Reputation was the most scattered data I had. Every property collected reviews on Booking.com, Expedia, Google, and TripAdvisor, each with its own login, its own rating scale, and its own inbox. Nobody read all of it across the portfolio, so a cleanliness dip at one property or a recurring front-desk complaint stayed invisible until it had already dragged down a score.
How it works
I built a Python client against MARA, a review API that already aggregates the whole portfolio. It is read-only, keyed by an X-API-Key header, with no server-side filtering, so the pull grabs every review group-wide, caches the last good full pull, and does all the property, date, and rating filtering in Python. The one hard rule is to aggregate only on the normalized mara_score, never the native rating, because Booking is out of 10 and Google is out of 5. It runs unattended on a dedicated Mac mini under launchd each morning and publishes a normalized board with themes and subratings.

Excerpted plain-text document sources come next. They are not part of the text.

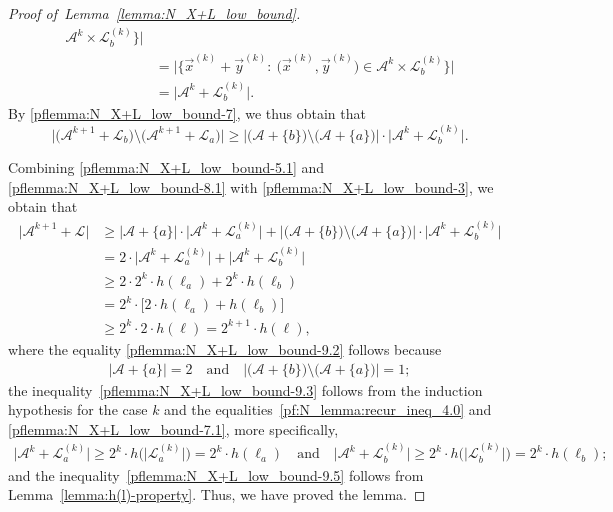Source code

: \documentclass[11pt,draftclsnofoot,onecolumn]{IEEEtran}
\begin{document}
\begin{proof}[Proof of~Lemma~\ref{lemma:N_X+L_low_bound}]
\begin{align}
\mathcal{A}^{k}\times\mathcal{L}^{(k)}_{b}\Big\}\Big|\nonumber\\
&=\Big|\Big\{\vec{x}^{(k)}+\vec{y}^{(k)}:~\big(\vec{x}^{(k)},\vec{y}^{(k)}\big)\in
\mathcal{A}^{k}\times\mathcal{L}^{(k)}_{b}\Big\}\Big|\nonumber\\
&=\big|\mathcal{A}^{k}+\mathcal{L}^{(k)}_{b}\big|.\nonumber%
\end{align}
By \eqref{pflemma:N_X+L_low_bound-7}, we thus  obtain that
\begin{equation}
\big|\big(\mathcal{A}^{k+1}+\mathcal{L}_b\big)\setminus\big(\mathcal{A}^{k+1}+\mathcal{L}_a\big)\big|\geq
\big|\big(\mathcal{A}+\{b\}\big)\setminus\big(\mathcal{A}+\{a\}\big)\big|\cdot \big |\mathcal{A}^k+\mathcal{L}_b^{(k)}\big|.\label{pflemma:N_X+L_low_bound-8.1}
\end{equation}



Combining \eqref{pflemma:N_X+L_low_bound-5.1} and \eqref{pflemma:N_X+L_low_bound-8.1} with \eqref{pflemma:N_X+L_low_bound-3},
we obtain that
\begin{align}
\big|\mathcal{A}^{k+1}+\mathcal{L}\big|
&\geq \big|\mathcal{A}+\{a\}\big|\cdot \big|\mathcal{A}^k+\mathcal{L}_a^{(k)}\big|
 +\big|\big(\mathcal{A}+\{b\}\big)\setminus\big(\mathcal{A}+\{a\}\big)\big|\cdot \big |\mathcal{A}^k+\mathcal{L}_b^{(k)}\big|\nonumber\\
&= 2\cdot \big|\mathcal{A}^k+\mathcal{L}_a^{(k)}\big|
 +\big|\mathcal{A}^k+\mathcal{L}_b^{(k)}\big|\label{pflemma:N_X+L_low_bound-9.2}\\
 & \geq 2 \cdot 2^k \cdot h(\ell_a)+2^k\cdot h(\ell_b)\label{pflemma:N_X+L_low_bound-9.3}\\
 &=2^k \cdot \Big[2\cdot h(\ell_a)+h(\ell_b)\Big]\nonumber\\
& \geq 2^k\cdot 2\cdot h(\ell)=2^{k+1}\cdot h(\ell),\label{pflemma:N_X+L_low_bound-9.5}
\end{align}
where the equality
\eqref{pflemma:N_X+L_low_bound-9.2} follows because
\begin{align*}
\big|\mathcal{A}+\{a\}\big|=2\quad \text{and}\quad \big|\big(\mathcal{A}+\{b\}\big)\setminus\big(\mathcal{A}+\{a\}\big)\big|=1;
\end{align*}
the inequality~\eqref{pflemma:N_X+L_low_bound-9.3} follows from
 the induction hypothesis for the case $k$ and the equalities~\eqref{pf:N_lemma:recur_ineq_4.0} and \eqref{pflemma:N_X+L_low_bound-7.1}, more specifically,
 \begin{align*}
 \big|\mathcal{A}^k+\mathcal{L}_a^{(k)}\big|\geq 2^k\cdot h\big(\big|\mathcal{L}_{a}^{(k)}\big|\big)=2^k\cdot h(\ell_{a}) \quad\text{and} \quad \big|\mathcal{A}^k+\mathcal{L}_b^{(k)}\big|\geq 2^k\cdot h\big(\big|\mathcal{L}_{b}^{(k)}\big|\big)=2^k\cdot h(\ell_{b});
 \end{align*}
 and the inequality~\eqref{pflemma:N_X+L_low_bound-9.5} follows from Lemma~\ref{lemma:h(l)-property}. Thus, we have proved the lemma.
\end{proof}
\end{document}
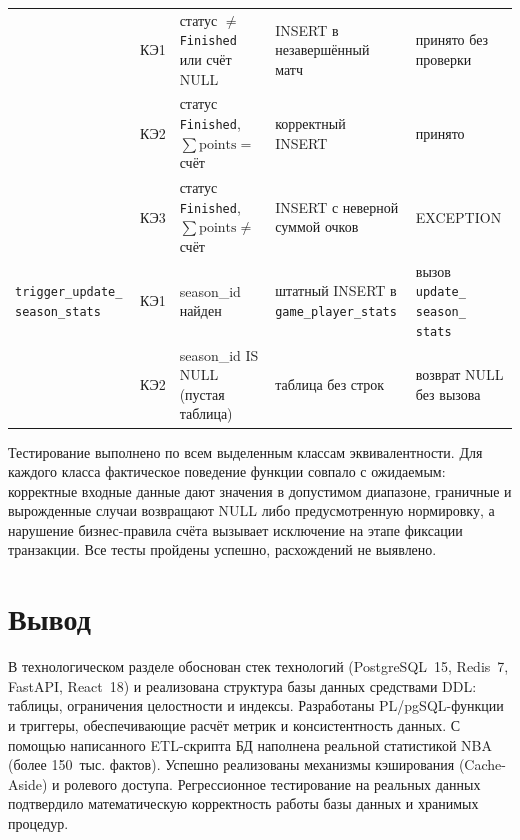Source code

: \begin{table}[H]
\begin{tabular}{|>{\raggedright\arraybackslash}p{}|c|>{\raggedright\arraybackslash}p{}|>{\raggedright\arraybackslash}p{}|>{\raggedright\arraybackslash}p{}|}
 & КЭ1 & статус $\neq$ \texttt{Finished} или счёт NULL & INSERT в незавершённый матч & принято без проверки \\
 & КЭ2 & статус \texttt{Finished}, $\sum\mathrm{points} =$ счёт & корректный INSERT & принято \\
 & КЭ3 & статус \texttt{Finished}, $\sum\mathrm{points} \neq$ счёт & INSERT с неверной суммой очков & EXCEPTION \\
\hline
\texttt{trigger\_update\_} \texttt{season\_stats}
 & КЭ1 & season\_id найден & штатный INSERT в \texttt{game\_player\_stats} & вызов \texttt{update\_} \texttt{season\_} \texttt{stats} \\
 & КЭ2 & season\_id IS NULL (пустая таблица) & таблица без строк & возврат NULL без вызова \\
\hline
\end{tabular}
\end{table}

Тестирование выполнено по всем выделенным классам эквивалентности.
Для каждого класса фактическое поведение функции совпало с ожидаемым:
корректные входные данные дают значения в допустимом диапазоне, граничные
и вырожденные случаи возвращают NULL либо предусмотренную нормировку,
а нарушение бизнес-правила счёта вызывает исключение на этапе фиксации
транзакции. Все тесты пройдены успешно, расхождений не выявлено.

\section*{Вывод}

В технологическом разделе обоснован стек технологий (PostgreSQL~15,
Redis~7, FastAPI, React~18) и реализована структура базы данных средствами
DDL: таблицы, ограничения целостности и индексы.
Разработаны PL/pgSQL-функции и триггеры, обеспечивающие расчёт метрик и
консистентность данных. С помощью написанного ETL-скрипта БД наполнена
реальной статистикой NBA (более 150~тыс. фактов). Успешно реализованы
механизмы кэширования (Cache-Aside) и ролевого доступа. Регрессионное
тестирование на реальных данных подтвердило математическую корректность
работы базы данных и хранимых процедур.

The part I did not expect: each review carries a reservation_extras block with the room number, the check-in and check-out dates, the rate plan, and the PMS reservation ID. MARA has already resolved the OTA booking back to the exact room and stay, so I can join a review to a specific reservation without a single PMS API call.
The board is live and refreshes daily. The next layer, in progress, uses that same room-and-stay key to tie each cleanliness review back to the housekeeper who cleaned the room. That one stays gated. It touches employee data, and an adversarial audit showed the fairness logic (which clean gets credited, whether the guest even mentioned cleanliness) has to be hardened before any name goes next to a complaint.
This is the guest-services lead running as a cron job. Nobody reads all the reviews anymore, and the exceptions surface themselves.